BRITAIN’S top share index edged higher yesterday helped by a bounce in several heavyweight banking stocks.
But the London Stock Echange gathered the most attention, with a late surge before the close sparked by speculation of a potential tie-up with its Singaporean counterpart.
The talk follows the LSE’s recently announced joint venture with the Singapore Exchange enabling cross trading of its largest securities.
Market rumours suggested a takeover price of around £13.50 per share. The British bourse’s shares surged to 1,028p before finally closing up 21p at 1,023p.
The LSE refused to comment.
Meanwhile, after falling 2.5 per cent in the previous three sessions to near a technically oversold level, HSBC, in focus during a US Senate hearing on money laundering that some analysts said could result in a $1bn fine, rose 0.6 per cent.
Fellow Asian-focused peer Standard Chartered led sector gainers, however, with a gain of 2.3 per cent.
“Banks are recovering from a few difficult trading sessions regarding the issues with Libor and HSBC more recently,” said Michael Symonds, a strategist at Daiwa Capital Markets.
The cyclical sector led the market higher, adding a total of 8.7 points to the broader FTSE 100, which ended up 0.5 per cent, or 28.42 points, at 5,714.19 points.

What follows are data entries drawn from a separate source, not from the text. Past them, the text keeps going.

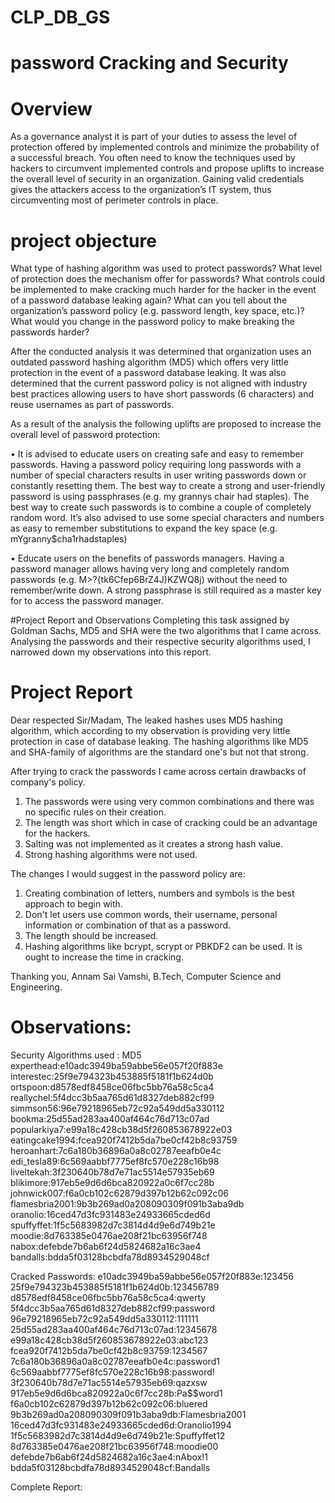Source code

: # CLP_DB_GS 
# password Cracking and Security
# Overview
As a governance analyst it is part of your duties to assess the level of protection offered by implemented controls and minimize the probability of a successful breach. You often need to know the techniques used by hackers to circumvent implemented controls and propose uplifts to increase the overall level of security in an organization. Gaining valid credentials gives the attackers access to the organization’s IT system, thus circumventing most of perimeter controls in place.
# project objecture

What type of hashing algorithm was used to protect passwords?
What level of protection does the mechanism offer for passwords?
What controls could be implemented to make cracking much harder for the hacker in the event of a password database leaking again?
What can you tell about the organization’s password policy (e.g. password length, key space, etc.)?
What would you change in the password policy to make breaking the passwords harder? 

After the conducted analysis it was determined that organization uses an outdated password hashing algorithm (MD5) which offers very little protection in the event of a
password database leaking. It was also determined that the current password policy is not aligned with industry best practices allowing users to have short passwords (6
characters) and reuse usernames as part of passwords.

As a result of the analysis the following uplifts are proposed to increase the overall level of password protection:

• It is advised to educate users on creating safe and easy to remember passwords. Having a password policy requiring long passwords with a number of special characters
results in user writing passwords down or constantly resetting them. The best way to create a strong and user-friendly password is using passphrases (e.g.
my grannys chair had staples). The best way to create such passwords is to combine a couple of completely random word. It’s also advised to use some special characters
and numbers as easy to remember substitutions to expand the key space (e.g. mYgranny$cha1rhadstaples)

• Educate users on the benefits of passwords managers. Having a password manager allows having very long and completely random passwords (e.g. M>?{tk6Cfep6BrZ4J)KZWQ8j)
without the need to remember/write down. A strong passphrase is still required as a master key for to access the password manager.

#Project Report and Observations
Completing this task assigned by Goldman Sachs, MD5 and SHA were the two algorithms that I came across. Analysing the passwords and their respective security algorithms
used, I narrowed down my observations into this report.

# Project Report

Dear respected Sir/Madam,
The leaked hashes uses MD5 hashing algorithm, which according to my observation is providing very little protection in case of database leaking.
The hashing algorithms like MD5 and SHA-family of algorithms are the standard one's but not that strong.

After trying to crack the passwords I came across certain drawbacks of company's policy.
1. The passwords were using very common combinations and there was no specific rules on their creation.
2. The length was short which in case of cracking could be an advantage for the hackers.
3. Salting was not implemented as it creates a strong hash value.
4. Strong hashing algorithms were not used.

The changes I would suggest in the password policy are:
1. Creating combination of letters, numbers and symbols is the best approach to begin with.
2. Don't let users use common words, their username, personal information or combination of that as a password.
3. The length should be increased.
4. Hashing algorithms like bcrypt, scrypt or PBKDF2 can be used. It is ought to increase the time in cracking.


Thanking you, 
Annam Sai Vamshi,
B.Tech, Computer Science and Engineering.

# Observations:

Security Algorithms used : MD5
experthead:e10adc3949ba59abbe56e057f20f883e
interestec:25f9e794323b453885f5181f1b624d0b
ortspoon:d8578edf8458ce06fbc5bb76a58c5ca4
reallychel:5f4dcc3b5aa765d61d8327deb882cf99
simmson56:96e79218965eb72c92a549dd5a330112
bookma:25d55ad283aa400af464c76d713c07ad
popularkiya7:e99a18c428cb38d5f260853678922e03
eatingcake1994:fcea920f7412b5da7be0cf42b8c93759
heroanhart:7c6a180b36896a0a8c02787eeafb0e4c
edi_tesla89:6c569aabbf7775ef8fc570e228c16b98
liveltekah:3f230640b78d7e71ac5514e57935eb69
blikimore:917eb5e9d6d6bca820922a0c6f7cc28b
johnwick007:f6a0cb102c62879d397b12b62c092c06
flamesbria2001:9b3b269ad0a208090309f091b3aba9db
oranolio:16ced47d3fc931483e24933665cded6d
spuffyffet:1f5c5683982d7c3814d4d9e6d749b21e
moodie:8d763385e0476ae208f21bc63956f748
nabox:defebde7b6ab6f24d5824682a16c3ae4
bandalls:bdda5f03128bcbdfa78d8934529048cf

Cracked Passwords: 
e10adc3949ba59abbe56e057f20f883e:123456 
25f9e794323b453885f5181f1b624d0b:123456789
d8578edf8458ce06fbc5bb76a58c5ca4:qwerty 
5f4dcc3b5aa765d61d8327deb882cf99:password 
96e79218965eb72c92a549dd5a330112:111111
25d55ad283aa400af464c76d713c07ad:12345678
e99a18c428cb38d5f260853678922e03:abc123
fcea920f7412b5da7be0cf42b8c93759:1234567
7c6a180b36896a0a8c02787eeafb0e4c:password1
6c569aabbf7775ef8fc570e228c16b98:password!
3f230640b78d7e71ac5514e57935eb69:qazxsw 
917eb5e9d6d6bca820922a0c6f7cc28b:Pa$$word1
f6a0cb102c62879d397b12b62c092c06:bluered 
9b3b269ad0a208090309f091b3aba9db:Flamesbria2001
16ced47d3fc931483e24933665cded6d:Oranolio1994
1f5c5683982d7c3814d4d9e6d749b21e:Spuffyffet12
8d763385e0476ae208f21bc63956f748:moodie00
defebde7b6ab6f24d5824682a16c3ae4:nAbox!1
bdda5f03128bcbdfa78d8934529048cf:Bandalls

Complete Report:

The index had struggled to breach and hold above 5,700 points during the last two weeks and in spite of doing so yesterday, Dmytro Bondar, a technical analyst at RBS, cautioned of the potential for a marked slide in the coming days.
“It has been in this upper-sloping bearish channel since the beginning of June ... What is important is that it stays within the channel as once the price falls below the lower limit and we get a few negative days, it could be a trigger for a major sell-off,” he said.
In spite of the market gains, volumes were low at just 79 per cent of the already weak 90-day daily average.
Miners added their weight to the index gains and continued a recent recovery, led by Rio Tinto, up 1.7 per cent and BHP Billiton, up 1.4 per cent, helped by gains across the base metals complex on hopes for fresh China stimulus.
“Miners are doing well because copper has had a very good run today, that’s mainly based on hopes of more easing in China over the weekend,” said Ioan Smith, a strategist at Knight Capital.
Emerging markets were a key factor dragging the worst-hit sector, integrated oils, lower after gas firm BG Group, down 2.1 per cent, was hit by a Credit Suisse downgrade to “neutral” from “outperform” on the back of production headwinds in Brazil.
The biggest drag on the index, however, was telecommunications company Vodafone, which saw a sharp drop in its share price towards the end of the session after hopes for a special dividend from its US joint venture dimmed. The fall came after a Verizon executive said that the distribution of a dividend payment to Vodafone from their joint Verizon Wireless venture would not be discussed the firm's next quarterly board meeting.
Vodafone stock, which had been bid up in anticipation of the dividend, fell 1.2 per cent in heavy volume of more than one and a half times its 90-day daily average.